Greg Erskine was born and raised in New Hampshire, but currently lives in Louisville, Kentucky with his wife and cats. He makes puppet videos which are viewable here. One series of these videos is short dumb riffs on the TV show Hannibal, and the other is an office-comedy about a newly-dead person adjusting to her afterlife in hell. A third series of short educational videos is in the making. His eponymous cocktail - the “Gregory” - is made with one part Everclear to five parts milk. This week I spoke with Erskine, who tweets under the handle @cat_beltane, about three of his favorite tweets.
Erskine: I like this one because a lot of people told me the bad meter really annoyed them.
How does hearing that your tweet annoyed someone compare to receiving feedback that’s maybe a more straightforward compliment?
Both are equally exciting to me! “Mildly irritating” is one of my favorite things to aim for. A friend of mine once mentioned that I was maybe the most annoying person she knew except for her own father. And then about a year ago, I got to spend a week with her and her father in Clearwater Florida. For me, it was like one of those fantasy-camps where 50 year old amateur musicians get to play in a band with Slash and Steven Tyler. The whole week I got to hear him repeat fish names in various intonations. “Mackerel. Spanish Mackerel. (long pause) Mmmmackerel.” That kind of thing. He was a Grandmaster at being annoying. That was an important week for my personal development.
Are there topics you tweet about that you’ve noticed always perform better than others?

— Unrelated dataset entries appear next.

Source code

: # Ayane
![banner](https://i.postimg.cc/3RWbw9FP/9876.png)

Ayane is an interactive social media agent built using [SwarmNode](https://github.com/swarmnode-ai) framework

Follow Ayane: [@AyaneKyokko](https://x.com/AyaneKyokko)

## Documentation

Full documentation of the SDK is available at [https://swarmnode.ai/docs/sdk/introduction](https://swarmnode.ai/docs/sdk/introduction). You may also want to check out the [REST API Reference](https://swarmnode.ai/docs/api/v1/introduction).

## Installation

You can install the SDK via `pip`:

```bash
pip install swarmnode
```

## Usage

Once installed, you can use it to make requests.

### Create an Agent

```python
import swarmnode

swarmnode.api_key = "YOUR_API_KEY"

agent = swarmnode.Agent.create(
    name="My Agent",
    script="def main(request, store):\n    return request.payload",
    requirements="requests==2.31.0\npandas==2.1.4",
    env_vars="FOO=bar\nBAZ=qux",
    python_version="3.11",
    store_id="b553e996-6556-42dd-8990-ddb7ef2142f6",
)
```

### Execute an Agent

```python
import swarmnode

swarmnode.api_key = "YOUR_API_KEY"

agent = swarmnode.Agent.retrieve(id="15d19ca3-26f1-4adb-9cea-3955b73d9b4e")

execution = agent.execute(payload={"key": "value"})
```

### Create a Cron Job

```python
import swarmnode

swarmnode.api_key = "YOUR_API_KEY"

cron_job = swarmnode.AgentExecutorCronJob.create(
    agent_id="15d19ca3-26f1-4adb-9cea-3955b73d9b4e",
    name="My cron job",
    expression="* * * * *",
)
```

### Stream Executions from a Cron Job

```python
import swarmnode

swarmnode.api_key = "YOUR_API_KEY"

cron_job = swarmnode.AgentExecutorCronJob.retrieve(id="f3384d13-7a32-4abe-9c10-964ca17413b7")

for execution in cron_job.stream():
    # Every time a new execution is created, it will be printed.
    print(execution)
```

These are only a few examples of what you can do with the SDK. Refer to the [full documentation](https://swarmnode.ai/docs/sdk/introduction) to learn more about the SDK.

Sometimes I’ll tweet something vaguely political, and I think a lot of people favorite or retweet it as a sort of “right on!” kind of delight in us having similar ideological outlooks. Those seem to do way better than when I make puns about Greek food or Star Trek. So that’s too bad.
This is my most retweeted one, but the main repercussion is I periodically get tech-bros filling my mentions wanting to argue about AI.

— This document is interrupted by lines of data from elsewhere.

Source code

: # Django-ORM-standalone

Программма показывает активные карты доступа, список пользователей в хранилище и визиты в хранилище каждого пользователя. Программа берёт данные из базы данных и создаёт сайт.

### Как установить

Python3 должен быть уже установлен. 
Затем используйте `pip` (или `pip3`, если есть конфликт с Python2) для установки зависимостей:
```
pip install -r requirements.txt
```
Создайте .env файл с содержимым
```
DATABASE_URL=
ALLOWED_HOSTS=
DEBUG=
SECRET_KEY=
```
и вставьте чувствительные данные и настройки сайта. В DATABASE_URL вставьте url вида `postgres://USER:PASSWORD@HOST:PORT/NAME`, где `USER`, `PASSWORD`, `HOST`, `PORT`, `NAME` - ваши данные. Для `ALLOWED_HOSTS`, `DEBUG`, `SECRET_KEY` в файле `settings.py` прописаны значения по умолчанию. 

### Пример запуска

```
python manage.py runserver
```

What’s your favorite interaction you’ve had on Twitter?
Any time someone on twitter ends up becoming an off-internet friend, I suppose. There are several friendships of mine that started with me and a person tweeting back and forth, and led to us playing board games or making meals together or caring for each other’s cats or something. I guess my favorite on-twitter interaction would be after I met @arealliveghost for the first time, and she tweeted “I met greg erskine in real life and remain unconvinced that he is not some kind of complicated hoax”
Do you have a favorite format you like tweeting in?

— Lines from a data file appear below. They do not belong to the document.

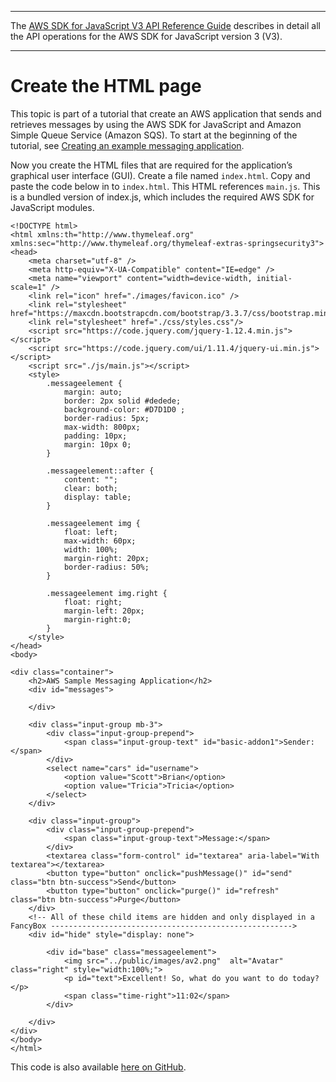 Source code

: --------

 The [AWS SDK for JavaScript V3 API Reference Guide](https://docs.aws.amazon.com/AWSJavaScriptSDK/v3/latest/index.html) describes in detail all the API operations for the AWS SDK for JavaScript version 3 \(V3\)\. 

--------

# Create the HTML page<a name="messaging-app-html"></a>

This topic is part of a tutorial that create an AWS application that sends and retrieves messages by using the AWS SDK for JavaScript and Amazon Simple Queue Service \(Amazon SQS\)\. To start at the beginning of the tutorial, see [Creating an example messaging application](messaging-app.md)\.

 Now you create the HTML files that are required for the application’s graphical user interface \(GUI\)\. Create a file named `index.html`\. Copy and paste the code below in to `index.html`\. This HTML references `main.js`\. This is a bundled version of index\.js, which includes the required AWS SDK for JavaScript modules\. 

```
<!DOCTYPE html>
<html xmlns:th="http://www.thymeleaf.org" xmlns:sec="http://www.thymeleaf.org/thymeleaf-extras-springsecurity3">
<head>
    <meta charset="utf-8" />
    <meta http-equiv="X-UA-Compatible" content="IE=edge" />
    <meta name="viewport" content="width=device-width, initial-scale=1" />
    <link rel="icon" href="./images/favicon.ico" />
    <link rel="stylesheet" href="https://maxcdn.bootstrapcdn.com/bootstrap/3.3.7/css/bootstrap.min.css"/>
    <link rel="stylesheet" href="./css/styles.css"/>
    <script src="https://code.jquery.com/jquery-1.12.4.min.js"></script>
    <script src="https://code.jquery.com/ui/1.11.4/jquery-ui.min.js"></script>
    <script src="./js/main.js"></script>
    <style>
        .messageelement {
            margin: auto;
            border: 2px solid #dedede;
            background-color: #D7D1D0 ;
            border-radius: 5px;
            max-width: 800px;
            padding: 10px;
            margin: 10px 0;
        }

        .messageelement::after {
            content: "";
            clear: both;
            display: table;
        }

        .messageelement img {
            float: left;
            max-width: 60px;
            width: 100%;
            margin-right: 20px;
            border-radius: 50%;
        }

        .messageelement img.right {
            float: right;
            margin-left: 20px;
            margin-right:0;
        }
    </style>
</head>
<body>

<div class="container">
    <h2>AWS Sample Messaging Application</h2>
    <div id="messages">

    </div>

    <div class="input-group mb-3">
        <div class="input-group-prepend">
            <span class="input-group-text" id="basic-addon1">Sender:</span>
        </div>
        <select name="cars" id="username">
            <option value="Scott">Brian</option>
            <option value="Tricia">Tricia</option>
        </select>
    </div>

    <div class="input-group">
        <div class="input-group-prepend">
            <span class="input-group-text">Message:</span>
        </div>
        <textarea class="form-control" id="textarea" aria-label="With textarea"></textarea>
        <button type="button" onclick="pushMessage()" id="send" class="btn btn-success">Send</button>
        <button type="button" onclick="purge()" id="refresh" class="btn btn-success">Purge</button>
    </div>
    <!-- All of these child items are hidden and only displayed in a FancyBox ------------------------------------------------------>
    <div id="hide" style="display: none">

        <div id="base" class="messageelement">
            <img src="../public/images/av2.png"  alt="Avatar" class="right" style="width:100%;">
            <p id="text">Excellent! So, what do you want to do today?</p>
            <span class="time-right">11:02</span>
        </div>

    </div>
</div>
</body>
</html>
```

This code is also available [ here on GitHub](https://github.com/awsdocs/aws-doc-sdk-examples/blob/master/javascriptv3/example_code/cross-services/message-app/index.html)\.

Some of my favorite tweets—both from myself and other people—are when someone has a memory suddenly pop into their head from like ten years ago, and tweets the memory without any additional commentaries or explanation or jokes, just a little otherwise-lost historical moment that burbled up to the surface of their brain. It’s like coming across a very small simple perfect doodle on a bar napkin.
I was on a small off-the-grid Canadian island for a week, and couldn’t tweet, so I decided to carve Twitter out of wood.
How often do you, like you did here, reply to one of your own past tweets and build off of it?
I don’t think very often. Though this is a case where I tweeted what could have been read as a joke, and then the follow-up clarified that I was serious. That also happened when I talked about a weekly trivia night we used to go to all the time. You could submit category suggestions for the following week, on little pieces of paper dropped into a bucket. So I tweeted that each week I was repeatedly submitting the category “Horrifying Birds”, but that the trivia guy kept refusing to use the category. I think a lot of people assumed I was joking until the trivia guy finally gave in one week.
Did you keep this plank after you made it??
Yeah, someone said they wanted to buy it from me, but then they didn’t follow up on that, so I still have it. It might be in our car trunk right now? My wife requested that please could I never spend another vacation trying to whittle an app out of old wood.
Jenny Nelson lives and writes in Brooklyn and works at Funny Or Die.